Document images with source code
○ ○ ○ ○ ○ ○ ○

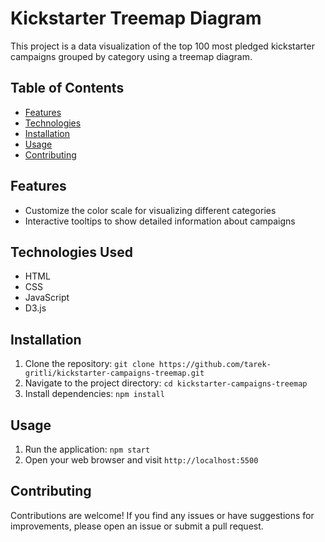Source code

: # Kickstarter Treemap Diagram

This project is a data visualization of the top 100 most pledged kickstarter campaigns grouped by category using a treemap diagram.

## Table of Contents

- [Features](#features)
- [Technologies](#technologies)
- [Installation](#installation)
- [Usage](#usage)
- [Contributing](#contributing)

## Features

- Customize the color scale for visualizing different categories
- Interactive tooltips to show detailed information about campaigns

## Technologies Used

- HTML
- CSS
- JavaScript
- D3.js

## Installation

1. Clone the repository: `git clone https://github.com/tarek-gritli/kickstarter-campaigns-treemap.git`
2. Navigate to the project directory: `cd kickstarter-campaigns-treemap`
3. Install dependencies: `npm install`

## Usage

1. Run the application: `npm start`
2. Open your web browser and visit `http://localhost:5500`

## Contributing

Contributions are welcome! If you find any issues or have suggestions for improvements, please open an issue or submit a pull request.


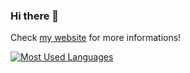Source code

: ### Hi there 👋

Check [my website](https://iurisevero.github.io/) for more informations!

<!--
**iurisevero/iurisevero** is a ✨ _special_ ✨ repository because its `README.md` (this file) appears on your GitHub profile.

Here are some ideas to get you started:

- 🔭 I’m currently working on ...
- 🌱 I’m currently learning ...
- 👯 I’m looking to collaborate on ...
- 🤔 I’m looking for help with ...
- 💬 Ask me about ...
- 📫 How to reach me: ...
- 😄 Pronouns: ...
- ⚡ Fun fact: ...

[![Iuri Severo's Github Stats](https://github-readme-stats.vercel.app/api?username=iurisevero&show_icons=true&theme=github_dark&include_all_commits=true&count_private=true&card_width=160)](https://githun.com/iurisevero) &nbsp;&nbsp;
-->

[![Most Used Languages](https://github-readme-stats.vercel.app/api/top-langs/?username=iurisevero&layout=compact&theme=github_dark)](https://githun.com/iurisevero)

○ ○ ○ ○ ○ ○ ○

■ Exercise goal: Line count for the word "looking": tally the lines in the records that include it and give only the result.

■ Your solution: 2